▶ WHAT THE TASK ASKS:
Transcribe the data exactly, stopping after the "- **[research.md](research.md)** - 技术研究和实现策略" line.

▶ THE DATA:
##############################
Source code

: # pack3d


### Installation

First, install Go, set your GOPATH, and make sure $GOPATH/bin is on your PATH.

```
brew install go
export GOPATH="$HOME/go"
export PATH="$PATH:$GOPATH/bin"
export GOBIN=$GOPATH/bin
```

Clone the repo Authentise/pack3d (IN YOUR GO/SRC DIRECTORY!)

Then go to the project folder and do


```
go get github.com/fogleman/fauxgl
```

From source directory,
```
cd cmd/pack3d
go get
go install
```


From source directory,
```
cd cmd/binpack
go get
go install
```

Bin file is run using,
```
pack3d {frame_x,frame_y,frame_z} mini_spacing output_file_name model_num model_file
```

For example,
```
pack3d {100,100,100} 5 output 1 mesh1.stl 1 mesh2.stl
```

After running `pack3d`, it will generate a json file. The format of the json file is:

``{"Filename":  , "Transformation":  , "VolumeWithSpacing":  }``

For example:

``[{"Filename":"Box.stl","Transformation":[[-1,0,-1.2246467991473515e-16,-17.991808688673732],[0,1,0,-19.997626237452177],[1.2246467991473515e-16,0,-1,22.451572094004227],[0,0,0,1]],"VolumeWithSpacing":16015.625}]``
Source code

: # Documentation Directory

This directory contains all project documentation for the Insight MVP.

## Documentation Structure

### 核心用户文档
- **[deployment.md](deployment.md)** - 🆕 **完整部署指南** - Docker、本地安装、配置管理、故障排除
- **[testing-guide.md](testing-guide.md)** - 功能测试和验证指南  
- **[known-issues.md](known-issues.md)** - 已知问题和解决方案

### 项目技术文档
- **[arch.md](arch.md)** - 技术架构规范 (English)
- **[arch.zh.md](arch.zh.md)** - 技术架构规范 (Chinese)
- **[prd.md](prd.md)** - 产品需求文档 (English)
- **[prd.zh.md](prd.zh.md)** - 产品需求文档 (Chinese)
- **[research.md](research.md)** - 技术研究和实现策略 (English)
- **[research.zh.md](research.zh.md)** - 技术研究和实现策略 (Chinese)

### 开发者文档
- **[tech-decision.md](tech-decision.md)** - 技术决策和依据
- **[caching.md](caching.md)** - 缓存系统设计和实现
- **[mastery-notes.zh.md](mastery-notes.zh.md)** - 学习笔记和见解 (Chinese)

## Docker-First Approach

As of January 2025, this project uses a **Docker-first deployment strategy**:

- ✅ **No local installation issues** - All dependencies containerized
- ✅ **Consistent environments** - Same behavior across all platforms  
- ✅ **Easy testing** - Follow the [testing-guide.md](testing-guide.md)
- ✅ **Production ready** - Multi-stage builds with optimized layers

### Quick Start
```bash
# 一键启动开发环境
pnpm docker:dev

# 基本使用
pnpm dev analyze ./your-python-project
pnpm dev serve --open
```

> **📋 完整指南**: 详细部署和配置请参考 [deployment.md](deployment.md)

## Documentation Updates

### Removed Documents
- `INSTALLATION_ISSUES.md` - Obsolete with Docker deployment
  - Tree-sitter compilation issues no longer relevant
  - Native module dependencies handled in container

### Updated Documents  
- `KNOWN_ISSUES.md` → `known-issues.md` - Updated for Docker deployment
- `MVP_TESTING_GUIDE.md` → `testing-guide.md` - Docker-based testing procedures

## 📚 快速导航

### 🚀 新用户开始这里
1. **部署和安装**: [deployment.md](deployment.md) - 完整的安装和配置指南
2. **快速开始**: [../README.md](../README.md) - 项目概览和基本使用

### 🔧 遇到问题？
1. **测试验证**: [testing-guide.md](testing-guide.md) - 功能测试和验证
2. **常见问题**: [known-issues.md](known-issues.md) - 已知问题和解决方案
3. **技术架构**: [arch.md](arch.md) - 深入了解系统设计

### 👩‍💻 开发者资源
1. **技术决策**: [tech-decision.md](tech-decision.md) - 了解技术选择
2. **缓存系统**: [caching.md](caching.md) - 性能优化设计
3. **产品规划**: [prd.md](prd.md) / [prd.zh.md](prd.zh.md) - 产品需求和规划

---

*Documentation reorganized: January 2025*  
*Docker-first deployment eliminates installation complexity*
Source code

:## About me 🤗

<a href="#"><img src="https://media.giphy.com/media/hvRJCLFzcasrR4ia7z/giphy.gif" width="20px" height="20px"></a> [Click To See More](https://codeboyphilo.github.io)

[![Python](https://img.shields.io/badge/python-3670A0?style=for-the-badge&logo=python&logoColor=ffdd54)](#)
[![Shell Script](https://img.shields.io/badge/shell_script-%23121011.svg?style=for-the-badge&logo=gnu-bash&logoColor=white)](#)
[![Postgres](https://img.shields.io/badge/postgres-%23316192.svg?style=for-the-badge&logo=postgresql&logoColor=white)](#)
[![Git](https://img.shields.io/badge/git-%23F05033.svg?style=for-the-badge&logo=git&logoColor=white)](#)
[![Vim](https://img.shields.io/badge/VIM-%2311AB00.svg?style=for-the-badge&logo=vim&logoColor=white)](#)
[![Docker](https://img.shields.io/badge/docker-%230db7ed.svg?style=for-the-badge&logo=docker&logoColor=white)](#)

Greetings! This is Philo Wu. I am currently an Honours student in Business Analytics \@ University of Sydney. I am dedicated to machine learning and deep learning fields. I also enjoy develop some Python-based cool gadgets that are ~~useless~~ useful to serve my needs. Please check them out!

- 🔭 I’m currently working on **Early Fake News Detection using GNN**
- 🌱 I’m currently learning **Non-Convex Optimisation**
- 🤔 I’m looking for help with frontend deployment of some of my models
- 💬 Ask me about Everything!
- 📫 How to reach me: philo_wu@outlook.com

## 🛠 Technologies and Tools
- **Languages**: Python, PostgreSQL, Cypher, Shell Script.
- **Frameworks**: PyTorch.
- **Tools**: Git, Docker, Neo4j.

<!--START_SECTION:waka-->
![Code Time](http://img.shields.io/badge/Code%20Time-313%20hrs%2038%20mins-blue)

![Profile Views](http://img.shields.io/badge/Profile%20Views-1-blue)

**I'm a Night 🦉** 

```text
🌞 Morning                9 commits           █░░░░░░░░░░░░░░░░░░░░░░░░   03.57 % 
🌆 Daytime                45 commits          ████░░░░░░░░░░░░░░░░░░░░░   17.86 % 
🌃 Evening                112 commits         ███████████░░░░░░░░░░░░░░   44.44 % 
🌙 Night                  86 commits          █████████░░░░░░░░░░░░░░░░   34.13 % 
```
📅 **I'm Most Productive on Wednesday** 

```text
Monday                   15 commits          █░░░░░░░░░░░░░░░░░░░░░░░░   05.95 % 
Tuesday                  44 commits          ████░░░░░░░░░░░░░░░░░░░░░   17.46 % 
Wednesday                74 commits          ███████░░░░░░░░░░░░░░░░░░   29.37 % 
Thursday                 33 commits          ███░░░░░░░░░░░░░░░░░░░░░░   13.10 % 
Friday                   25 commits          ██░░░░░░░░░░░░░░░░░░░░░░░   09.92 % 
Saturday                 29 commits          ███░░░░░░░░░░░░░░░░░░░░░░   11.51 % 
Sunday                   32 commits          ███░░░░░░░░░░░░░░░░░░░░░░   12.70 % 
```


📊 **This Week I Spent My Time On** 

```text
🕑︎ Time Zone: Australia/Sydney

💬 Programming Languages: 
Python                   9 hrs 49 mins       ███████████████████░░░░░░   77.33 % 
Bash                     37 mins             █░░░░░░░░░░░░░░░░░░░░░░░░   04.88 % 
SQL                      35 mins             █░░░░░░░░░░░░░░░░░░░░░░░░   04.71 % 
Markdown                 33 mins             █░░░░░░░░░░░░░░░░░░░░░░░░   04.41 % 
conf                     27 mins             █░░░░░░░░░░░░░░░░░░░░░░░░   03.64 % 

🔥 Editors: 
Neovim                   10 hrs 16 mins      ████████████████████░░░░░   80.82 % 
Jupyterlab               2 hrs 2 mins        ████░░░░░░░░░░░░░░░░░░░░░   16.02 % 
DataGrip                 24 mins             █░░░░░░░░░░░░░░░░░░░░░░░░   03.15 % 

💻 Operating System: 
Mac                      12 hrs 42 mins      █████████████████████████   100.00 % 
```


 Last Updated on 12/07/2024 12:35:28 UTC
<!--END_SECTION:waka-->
##############################
▶ FINAL ANSWER:
Source code

: # pack3d


### Installation

First, install Go, set your GOPATH, and make sure $GOPATH/bin is on your PATH.

```
brew install go
export GOPATH="$HOME/go"
export PATH="$PATH:$GOPATH/bin"
export GOBIN=$GOPATH/bin
```

Clone the repo Authentise/pack3d (IN YOUR GO/SRC DIRECTORY!)

Then go to the project folder and do


```
go get github.com/fogleman/fauxgl
```

From source directory,
```
cd cmd/pack3d
go get
go install
```


From source directory,
```
cd cmd/binpack
go get
go install
```

Bin file is run using,
```
pack3d {frame_x,frame_y,frame_z} mini_spacing output_file_name model_num model_file
```

For example,
```
pack3d {100,100,100} 5 output 1 mesh1.stl 1 mesh2.stl
```

After running `pack3d`, it will generate a json file. The format of the json file is:

``{"Filename":  , "Transformation":  , "VolumeWithSpacing":  }``

For example:

``[{"Filename":"Box.stl","Transformation":[[-1,0,-1.2246467991473515e-16,-17.991808688673732],[0,1,0,-19.997626237452177],[1.2246467991473515e-16,0,-1,22.451572094004227],[0,0,0,1]],"VolumeWithSpacing":16015.625}]``
Source code

: # Documentation Directory

This directory contains all project documentation for the Insight MVP.

## Documentation Structure

### 核心用户文档
- **[deployment.md](deployment.md)** - 🆕 **完整部署指南** - Docker、本地安装、配置管理、故障排除
- **[testing-guide.md](testing-guide.md)** - 功能测试和验证指南  
- **[known-issues.md](known-issues.md)** - 已知问题和解决方案

### 项目技术文档
- **[arch.md](arch.md)** - 技术架构规范 (English)
- **[arch.zh.md](arch.zh.md)** - 技术架构规范 (Chinese)
- **[prd.md](prd.md)** - 产品需求文档 (English)
- **[prd.zh.md](prd.zh.md)** - 产品需求文档 (Chinese)
- **[research.md](research.md)** - 技术研究和实现策略 (English)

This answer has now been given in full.